Your objective. Go through the material below, find each line with the word "oluşturulan", and copy those lines.

Records.

..........

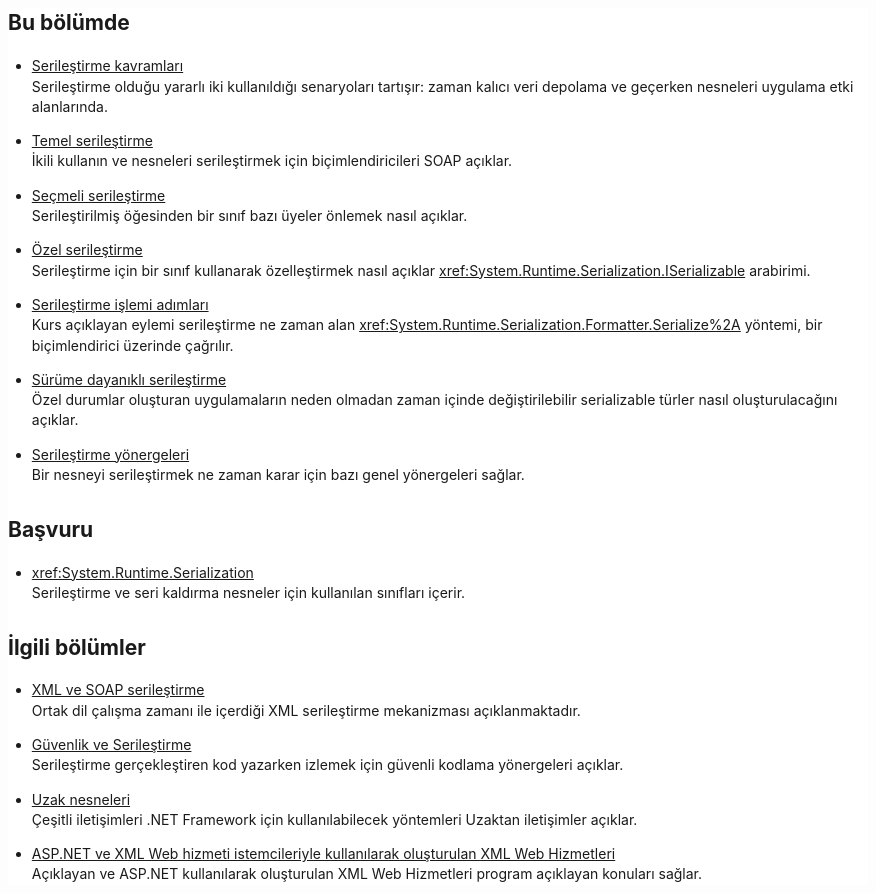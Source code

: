 ## <a name="in-this-section"></a>Bu bölümde

- [Serileştirme kavramları](../../../docs/standard/serialization/serialization-concepts.md)\
Serileştirme olduğu yararlı iki kullanıldığı senaryoları tartışır: zaman kalıcı veri depolama ve geçerken nesneleri uygulama etki alanlarında.

- [Temel serileştirme](../../../docs/standard/serialization/basic-serialization.md)\
İkili kullanın ve nesneleri serileştirmek için biçimlendiricileri SOAP açıklar.

- [Seçmeli serileştirme](../../../docs/standard/serialization/selective-serialization.md)\
Serileştirilmiş öğesinden bir sınıf bazı üyeler önlemek nasıl açıklar.

- [Özel serileştirme](../../../docs/standard/serialization/custom-serialization.md)\
Serileştirme için bir sınıf kullanarak özelleştirmek nasıl açıklar <xref:System.Runtime.Serialization.ISerializable> arabirimi.

- [Serileştirme işlemi adımları](../../../docs/standard/serialization/steps-in-the-serialization-process.md)\
Kurs açıklayan eylemi serileştirme ne zaman alan <xref:System.Runtime.Serialization.Formatter.Serialize%2A> yöntemi, bir biçimlendirici üzerinde çağrılır.

- [Sürüme dayanıklı serileştirme](../../../docs/standard/serialization/version-tolerant-serialization.md)\
Özel durumlar oluşturan uygulamaların neden olmadan zaman içinde değiştirilebilir serializable türler nasıl oluşturulacağını açıklar.

- [Serileştirme yönergeleri](../../../docs/standard/serialization/serialization-guidelines.md)\
Bir nesneyi serileştirmek ne zaman karar için bazı genel yönergeleri sağlar.

## <a name="reference"></a>Başvuru

- <xref:System.Runtime.Serialization>\
Serileştirme ve seri kaldırma nesneler için kullanılan sınıfları içerir.

## <a name="related-sections"></a>İlgili bölümler

- [XML ve SOAP serileştirme](../../../docs/standard/serialization/xml-and-soap-serialization.md)\
Ortak dil çalışma zamanı ile içerdiği XML serileştirme mekanizması açıklanmaktadır.

- [Güvenlik ve Serileştirme](../../../docs/framework/misc/security-and-serialization.md)\
Serileştirme gerçekleştiren kod yazarken izlemek için güvenli kodlama yönergeleri açıklar.

- [Uzak nesneleri](https://msdn.microsoft.com/library/515686e6-0a8d-42f7-8188-73abede57c58)\
Çeşitli iletişimleri .NET Framework için kullanılabilecek yöntemleri Uzaktan iletişimler açıklar.

- [ASP.NET ve XML Web hizmeti istemcileriyle kullanılarak oluşturulan XML Web Hizmetleri](https://msdn.microsoft.com/library/1e64af78-d705-4384-b08d-591a45f4379c)\
Açıklayan ve ASP.NET kullanılarak oluşturulan XML Web Hizmetleri program açıklayan konuları sağlar.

..........

Exercise result.
- [ASP.NET ve XML Web hizmeti istemcileriyle kullanılarak oluşturulan XML Web Hizmetleri](https://msdn.microsoft.com/library/1e64af78-d705-4384-b08d-591a45f4379c)\
Açıklayan ve ASP.NET kullanılarak oluşturulan XML Web Hizmetleri program açıklayan konuları sağlar.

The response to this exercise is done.